[Work to be completed]
Using the material below, return exactly the lines between the one holding "<sonarServer>https://sonar.audiusasite.com</sonarServer>" and the one holding "polled & later obtained.", inclusive, and no others.

Material supplied section start

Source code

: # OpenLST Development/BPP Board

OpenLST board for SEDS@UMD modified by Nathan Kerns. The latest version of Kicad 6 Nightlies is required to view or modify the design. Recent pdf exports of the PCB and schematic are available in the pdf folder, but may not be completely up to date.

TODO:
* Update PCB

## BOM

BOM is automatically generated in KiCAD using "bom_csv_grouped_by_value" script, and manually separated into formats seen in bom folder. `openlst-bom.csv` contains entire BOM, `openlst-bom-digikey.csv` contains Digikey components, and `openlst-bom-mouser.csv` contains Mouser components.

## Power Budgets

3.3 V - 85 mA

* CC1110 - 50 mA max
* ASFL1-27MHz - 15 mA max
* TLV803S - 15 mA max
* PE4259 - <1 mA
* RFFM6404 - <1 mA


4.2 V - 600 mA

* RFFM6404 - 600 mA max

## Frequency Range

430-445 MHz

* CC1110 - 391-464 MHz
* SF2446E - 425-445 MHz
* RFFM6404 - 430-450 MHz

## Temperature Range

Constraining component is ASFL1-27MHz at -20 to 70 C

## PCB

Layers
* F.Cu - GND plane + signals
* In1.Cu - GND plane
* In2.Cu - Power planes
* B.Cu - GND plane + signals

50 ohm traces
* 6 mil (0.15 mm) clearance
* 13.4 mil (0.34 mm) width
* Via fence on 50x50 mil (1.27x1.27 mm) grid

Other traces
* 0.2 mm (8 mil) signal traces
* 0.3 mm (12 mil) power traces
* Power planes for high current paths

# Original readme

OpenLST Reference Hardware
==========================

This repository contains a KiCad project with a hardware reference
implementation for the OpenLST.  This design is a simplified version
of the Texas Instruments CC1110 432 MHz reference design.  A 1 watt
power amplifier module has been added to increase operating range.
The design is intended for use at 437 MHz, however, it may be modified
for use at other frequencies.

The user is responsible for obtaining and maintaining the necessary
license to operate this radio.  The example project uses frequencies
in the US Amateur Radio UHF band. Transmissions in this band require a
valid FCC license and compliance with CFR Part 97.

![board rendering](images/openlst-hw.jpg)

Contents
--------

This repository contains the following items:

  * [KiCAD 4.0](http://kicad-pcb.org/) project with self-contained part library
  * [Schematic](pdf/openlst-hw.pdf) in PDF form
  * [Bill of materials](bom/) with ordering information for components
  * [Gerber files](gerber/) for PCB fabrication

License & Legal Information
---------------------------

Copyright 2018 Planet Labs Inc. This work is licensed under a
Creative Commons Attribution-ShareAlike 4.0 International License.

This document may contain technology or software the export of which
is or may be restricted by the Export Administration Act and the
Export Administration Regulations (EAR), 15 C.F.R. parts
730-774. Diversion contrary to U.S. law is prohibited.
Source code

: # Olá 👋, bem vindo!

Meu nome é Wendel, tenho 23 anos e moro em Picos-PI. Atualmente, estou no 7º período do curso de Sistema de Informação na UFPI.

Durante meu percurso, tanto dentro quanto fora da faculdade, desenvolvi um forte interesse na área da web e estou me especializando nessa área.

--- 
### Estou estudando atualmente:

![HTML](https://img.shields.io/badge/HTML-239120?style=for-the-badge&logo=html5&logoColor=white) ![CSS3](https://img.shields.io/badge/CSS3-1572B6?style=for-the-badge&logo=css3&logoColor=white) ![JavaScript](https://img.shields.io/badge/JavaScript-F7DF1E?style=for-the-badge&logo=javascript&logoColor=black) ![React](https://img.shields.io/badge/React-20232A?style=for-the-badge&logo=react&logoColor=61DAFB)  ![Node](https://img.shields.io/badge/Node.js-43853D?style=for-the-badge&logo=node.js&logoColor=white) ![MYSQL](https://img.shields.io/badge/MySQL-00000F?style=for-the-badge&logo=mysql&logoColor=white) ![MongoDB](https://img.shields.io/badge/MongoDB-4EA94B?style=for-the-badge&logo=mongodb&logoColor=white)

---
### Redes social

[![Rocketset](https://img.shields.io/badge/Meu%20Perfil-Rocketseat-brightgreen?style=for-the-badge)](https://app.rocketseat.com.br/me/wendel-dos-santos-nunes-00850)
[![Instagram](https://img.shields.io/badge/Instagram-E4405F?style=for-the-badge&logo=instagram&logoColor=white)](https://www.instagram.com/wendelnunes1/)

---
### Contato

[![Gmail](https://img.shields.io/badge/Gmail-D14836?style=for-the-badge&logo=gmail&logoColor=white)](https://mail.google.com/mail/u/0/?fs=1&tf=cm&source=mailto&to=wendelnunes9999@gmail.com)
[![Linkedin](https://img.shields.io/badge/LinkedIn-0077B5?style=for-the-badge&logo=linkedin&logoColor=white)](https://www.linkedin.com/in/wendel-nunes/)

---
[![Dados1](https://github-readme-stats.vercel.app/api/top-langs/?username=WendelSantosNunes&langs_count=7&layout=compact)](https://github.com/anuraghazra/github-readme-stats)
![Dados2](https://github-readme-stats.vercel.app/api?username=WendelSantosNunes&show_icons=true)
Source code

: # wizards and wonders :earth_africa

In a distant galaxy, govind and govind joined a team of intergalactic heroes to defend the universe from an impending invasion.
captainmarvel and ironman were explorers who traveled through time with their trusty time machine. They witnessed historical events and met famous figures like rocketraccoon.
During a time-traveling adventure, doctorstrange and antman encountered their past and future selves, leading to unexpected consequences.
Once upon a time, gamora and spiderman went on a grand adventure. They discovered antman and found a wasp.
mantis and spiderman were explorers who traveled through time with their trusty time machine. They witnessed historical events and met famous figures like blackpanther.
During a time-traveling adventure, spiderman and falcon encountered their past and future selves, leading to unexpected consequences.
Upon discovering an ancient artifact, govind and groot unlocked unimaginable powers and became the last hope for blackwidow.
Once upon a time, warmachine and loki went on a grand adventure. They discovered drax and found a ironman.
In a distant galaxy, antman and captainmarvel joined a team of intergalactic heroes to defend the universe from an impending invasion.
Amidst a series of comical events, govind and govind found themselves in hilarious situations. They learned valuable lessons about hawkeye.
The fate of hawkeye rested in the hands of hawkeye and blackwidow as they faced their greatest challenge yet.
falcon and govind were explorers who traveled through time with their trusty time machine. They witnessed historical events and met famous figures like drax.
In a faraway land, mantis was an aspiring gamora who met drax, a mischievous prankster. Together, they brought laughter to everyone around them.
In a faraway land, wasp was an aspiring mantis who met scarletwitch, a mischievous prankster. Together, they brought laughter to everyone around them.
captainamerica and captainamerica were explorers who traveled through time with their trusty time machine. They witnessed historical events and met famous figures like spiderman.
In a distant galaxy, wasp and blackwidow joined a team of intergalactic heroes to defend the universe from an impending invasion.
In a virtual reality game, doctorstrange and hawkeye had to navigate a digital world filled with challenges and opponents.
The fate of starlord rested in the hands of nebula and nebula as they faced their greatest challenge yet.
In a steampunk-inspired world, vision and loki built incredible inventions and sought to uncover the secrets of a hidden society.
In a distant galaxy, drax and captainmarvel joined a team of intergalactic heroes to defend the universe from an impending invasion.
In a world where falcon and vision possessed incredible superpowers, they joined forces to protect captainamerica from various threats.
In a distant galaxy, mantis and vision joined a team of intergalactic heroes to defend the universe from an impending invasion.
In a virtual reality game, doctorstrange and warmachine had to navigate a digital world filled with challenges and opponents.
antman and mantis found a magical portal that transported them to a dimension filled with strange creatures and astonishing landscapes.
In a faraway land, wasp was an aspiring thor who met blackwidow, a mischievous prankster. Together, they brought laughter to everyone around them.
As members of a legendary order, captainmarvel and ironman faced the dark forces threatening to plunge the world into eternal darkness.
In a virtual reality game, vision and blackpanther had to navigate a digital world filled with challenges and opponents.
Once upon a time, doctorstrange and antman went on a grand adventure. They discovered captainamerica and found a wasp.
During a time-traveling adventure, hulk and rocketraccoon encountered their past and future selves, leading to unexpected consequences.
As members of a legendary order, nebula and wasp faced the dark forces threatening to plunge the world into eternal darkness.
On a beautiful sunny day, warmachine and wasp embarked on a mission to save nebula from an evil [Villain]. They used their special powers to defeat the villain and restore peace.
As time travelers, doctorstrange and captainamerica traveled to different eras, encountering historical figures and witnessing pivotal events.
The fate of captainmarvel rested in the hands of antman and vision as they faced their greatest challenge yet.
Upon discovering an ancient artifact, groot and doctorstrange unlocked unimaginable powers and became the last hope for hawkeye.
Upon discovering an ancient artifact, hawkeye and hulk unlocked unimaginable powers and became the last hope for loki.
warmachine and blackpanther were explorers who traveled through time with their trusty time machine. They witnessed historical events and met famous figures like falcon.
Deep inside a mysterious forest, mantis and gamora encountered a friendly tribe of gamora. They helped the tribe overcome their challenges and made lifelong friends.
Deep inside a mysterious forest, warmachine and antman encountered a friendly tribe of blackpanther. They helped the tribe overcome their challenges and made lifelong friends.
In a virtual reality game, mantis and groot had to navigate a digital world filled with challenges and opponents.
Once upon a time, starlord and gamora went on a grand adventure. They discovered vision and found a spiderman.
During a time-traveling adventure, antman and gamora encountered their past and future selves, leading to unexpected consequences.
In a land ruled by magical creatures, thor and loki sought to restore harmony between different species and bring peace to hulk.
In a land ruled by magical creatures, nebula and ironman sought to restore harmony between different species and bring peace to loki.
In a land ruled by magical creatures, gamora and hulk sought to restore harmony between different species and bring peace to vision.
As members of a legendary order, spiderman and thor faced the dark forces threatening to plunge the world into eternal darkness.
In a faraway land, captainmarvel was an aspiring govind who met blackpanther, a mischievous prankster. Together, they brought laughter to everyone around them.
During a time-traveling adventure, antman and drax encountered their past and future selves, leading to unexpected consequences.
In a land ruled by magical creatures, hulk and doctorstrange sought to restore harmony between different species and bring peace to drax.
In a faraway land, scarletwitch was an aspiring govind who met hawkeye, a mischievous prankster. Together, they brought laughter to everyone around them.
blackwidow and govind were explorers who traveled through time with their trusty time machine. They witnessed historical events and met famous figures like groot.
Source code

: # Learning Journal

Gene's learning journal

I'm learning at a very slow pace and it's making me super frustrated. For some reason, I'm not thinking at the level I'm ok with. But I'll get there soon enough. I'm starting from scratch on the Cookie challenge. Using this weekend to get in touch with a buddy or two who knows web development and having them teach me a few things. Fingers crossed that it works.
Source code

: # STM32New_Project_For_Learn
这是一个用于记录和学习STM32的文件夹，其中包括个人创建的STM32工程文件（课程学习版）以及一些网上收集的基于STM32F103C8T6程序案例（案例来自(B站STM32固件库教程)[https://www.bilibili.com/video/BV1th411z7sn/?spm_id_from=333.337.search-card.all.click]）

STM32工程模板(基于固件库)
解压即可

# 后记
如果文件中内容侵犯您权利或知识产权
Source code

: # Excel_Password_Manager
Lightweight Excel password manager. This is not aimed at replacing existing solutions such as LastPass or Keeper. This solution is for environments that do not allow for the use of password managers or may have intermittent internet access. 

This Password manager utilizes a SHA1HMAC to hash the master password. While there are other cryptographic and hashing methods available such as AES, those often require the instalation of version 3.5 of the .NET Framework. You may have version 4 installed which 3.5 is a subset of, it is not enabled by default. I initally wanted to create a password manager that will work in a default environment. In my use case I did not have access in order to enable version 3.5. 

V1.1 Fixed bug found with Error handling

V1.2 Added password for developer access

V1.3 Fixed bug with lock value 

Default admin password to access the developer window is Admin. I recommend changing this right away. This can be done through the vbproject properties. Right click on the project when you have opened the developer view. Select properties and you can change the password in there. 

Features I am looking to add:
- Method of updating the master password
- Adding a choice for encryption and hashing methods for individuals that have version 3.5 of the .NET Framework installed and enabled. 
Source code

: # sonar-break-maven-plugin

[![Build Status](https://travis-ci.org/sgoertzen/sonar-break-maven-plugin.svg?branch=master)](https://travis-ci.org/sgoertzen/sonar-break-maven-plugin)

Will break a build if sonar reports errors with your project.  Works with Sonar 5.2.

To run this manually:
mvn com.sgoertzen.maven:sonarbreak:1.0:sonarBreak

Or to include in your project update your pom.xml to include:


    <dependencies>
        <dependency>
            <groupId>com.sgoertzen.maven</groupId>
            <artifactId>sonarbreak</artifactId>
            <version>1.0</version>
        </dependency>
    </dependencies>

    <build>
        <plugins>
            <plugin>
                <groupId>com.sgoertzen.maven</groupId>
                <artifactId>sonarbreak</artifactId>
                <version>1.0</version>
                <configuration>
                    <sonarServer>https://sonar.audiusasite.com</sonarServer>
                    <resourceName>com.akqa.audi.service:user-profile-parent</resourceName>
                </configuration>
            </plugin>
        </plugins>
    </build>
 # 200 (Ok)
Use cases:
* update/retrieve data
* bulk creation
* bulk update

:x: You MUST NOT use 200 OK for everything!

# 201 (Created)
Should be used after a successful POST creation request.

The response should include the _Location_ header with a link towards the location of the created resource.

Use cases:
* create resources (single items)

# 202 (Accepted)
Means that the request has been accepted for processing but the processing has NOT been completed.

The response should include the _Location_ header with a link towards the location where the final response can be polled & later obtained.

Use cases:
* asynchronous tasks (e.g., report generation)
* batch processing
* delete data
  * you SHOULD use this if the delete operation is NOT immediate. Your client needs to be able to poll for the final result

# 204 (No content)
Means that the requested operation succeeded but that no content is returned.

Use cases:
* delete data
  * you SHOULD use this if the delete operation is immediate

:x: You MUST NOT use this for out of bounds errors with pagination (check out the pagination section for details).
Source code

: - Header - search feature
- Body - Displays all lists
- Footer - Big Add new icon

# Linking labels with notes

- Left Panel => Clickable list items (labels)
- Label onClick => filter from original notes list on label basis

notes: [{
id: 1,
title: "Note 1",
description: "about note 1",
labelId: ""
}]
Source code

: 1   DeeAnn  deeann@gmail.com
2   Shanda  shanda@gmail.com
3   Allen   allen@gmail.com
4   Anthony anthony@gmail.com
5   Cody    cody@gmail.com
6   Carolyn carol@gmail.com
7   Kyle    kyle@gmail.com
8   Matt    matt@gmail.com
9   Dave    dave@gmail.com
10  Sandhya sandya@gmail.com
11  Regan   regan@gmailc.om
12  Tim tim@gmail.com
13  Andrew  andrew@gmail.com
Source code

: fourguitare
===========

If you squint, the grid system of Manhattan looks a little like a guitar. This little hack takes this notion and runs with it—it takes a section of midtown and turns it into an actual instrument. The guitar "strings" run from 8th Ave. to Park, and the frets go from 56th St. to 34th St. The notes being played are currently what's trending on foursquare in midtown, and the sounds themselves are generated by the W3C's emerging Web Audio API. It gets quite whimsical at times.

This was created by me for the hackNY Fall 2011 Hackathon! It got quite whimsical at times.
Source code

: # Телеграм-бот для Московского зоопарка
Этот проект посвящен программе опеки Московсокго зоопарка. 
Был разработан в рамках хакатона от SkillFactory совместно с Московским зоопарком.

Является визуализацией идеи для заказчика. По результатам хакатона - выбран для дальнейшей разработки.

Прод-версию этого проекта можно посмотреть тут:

Material supplied section end

[Answer space]
                    <sonarServer>https://sonar.audiusasite.com</sonarServer>
                    <resourceName>com.akqa.audi.service:user-profile-parent</resourceName>
                </configuration>
            </plugin>
        </plugins>
    </build>
 # 200 (Ok)
Use cases:
* update/retrieve data
* bulk creation
* bulk update

:x: You MUST NOT use 200 OK for everything!

# 201 (Created)
Should be used after a successful POST creation request.

The response should include the _Location_ header with a link towards the location of the created resource.

Use cases:
* create resources (single items)

# 202 (Accepted)
Means that the request has been accepted for processing but the processing has NOT been completed.

The response should include the _Location_ header with a link towards the location where the final response can be polled & later obtained.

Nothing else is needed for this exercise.